Tried running the job again but same results.
Also I can see lots snapshots data like 1.2 TB. It should clear itself but looks like it not deleting snapshots. Not sure export jobs are failing because of this or could be something else

 



I can see some snapshots are being deleted as seen in graph but keep growing exponentially

 

Hi @msaeed ,

Thanks for reaching out to Veeam Kasten Community.

 

Based on the error message the copy-vol-data-x pod is pending (not ready state) and we are hitting our 15 minutes pod ready wait timeout. There could be multiple reasons the pod is not ready . Either waiting on your CSI Driver for the volume creation or troulbe mounting or trouble scheduling .

Error Message:-
"client rate limiter Wait returned an error: rate: Wait(n=1) would exceed context deadline". Pod did not transition into running state.
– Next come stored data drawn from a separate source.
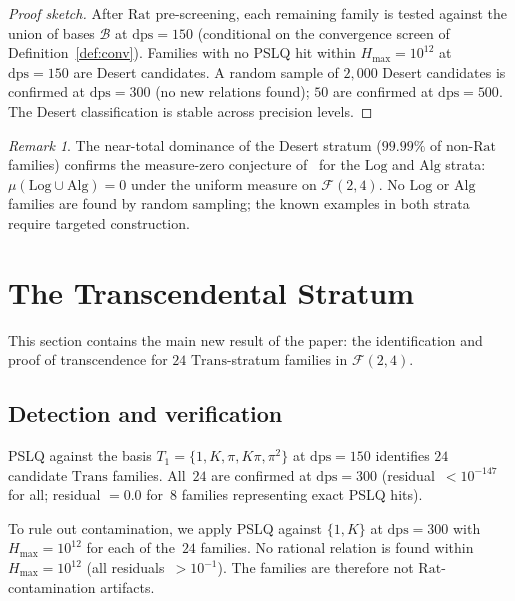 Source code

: \documentclass{amsart}
\theoremstyle{definition}
\theoremstyle{remark}
\newtheorem{remark}[theorem]{Remark}
\newcommand{\FF}{\mathcal{F}}
\newcommand{\Rat}{\mathrm{Rat}}
\newcommand{\Log}{\mathrm{Log}}
\newcommand{\Alg}{\mathrm{Alg}}
\newcommand{\Trans}{\mathrm{Trans}}
\newcommand{\dps}{\mathrm{dps}}
\begin{document}
\begin{proof}[Proof sketch]
After $\Rat$ pre-screening, each remaining family is tested against the
union of bases $\mathcal{B}$ at $\dps = 150$
(conditional on the convergence screen of Definition~\ref{def:conv}).
Families with no PSLQ hit within $H_{\max} = 10^{12}$ at $\dps = 150$
are Desert candidates.  A random sample of $2{,}000$ Desert candidates is
confirmed at $\dps = 300$ (no new relations found); $50$ are confirmed at
$\dps = 500$.  The Desert classification is stable across precision
levels.
\end{proof}

\begin{remark}\label{rem:desertdensity}
The near-total dominance of the Desert stratum ($99.99\%$ of non-$\Rat$
families) confirms the measure-zero conjecture of~\cite{synthesis} for
the $\Log$ and $\Alg$ strata:
$\mu(\Log \cup \Alg) = 0$ under the uniform measure on $\FF(2,4)$.
No $\Log$ or $\Alg$ families are found by random sampling; the known
examples in both strata require targeted construction.
\end{remark}

\section{The Transcendental Stratum}\label{sec:trans}

This section contains the main new result of the paper: the
identification and proof of transcendence for $24$ $\Trans$-stratum
families in $\FF(2,4)$.

\subsection{Detection and verification}\label{ss:detection}

PSLQ against the basis $T_1 = \{1, K, \pi, K\pi, \pi^2\}$ at
$\dps = 150$ identifies $24$ candidate $\Trans$ families.  All~$24$ are
confirmed at $\dps = 300$ (residual~$< 10^{-147}$ for all; residual $=
0.0$ for~$8$ families representing exact PSLQ hits).

To rule out contamination, we apply PSLQ against $\{1, K\}$ at
$\dps = 300$ with $H_{\max} = 10^{12}$ for each of the~$24$ families.
No rational relation is found within $H_{\max} = 10^{12}$
(all residuals~$> 10^{-1}$).  The families
are therefore not $\Rat$-contamination artifacts.
\end{document}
Next Steps:- Please provide the following
- kubectl describe po <copy vol data pod> -n kasten-io    (When the export action is kicked in you will see the copy-vol-data-x pod in kasten-io namespace)
- kubectl get pvc -n kasten-io (check for any pvc in pending state or recently created ). if yes, provide the describe output of it .

- kubectl get ev -n kasten-io

 

For Snapshots being not cleared .
- We wait for a successful run of the policy for retire action to takes place . Since your exports are failing , the local restorepoints are not cleared . Upon successful export action, this will automatically cleanup or if you would like you can manually retire those .

 

Regards
Satish


Hi Satish 

Thanks for responding. 

I have updated the CSI driver and after I can see export jobs have been completed. 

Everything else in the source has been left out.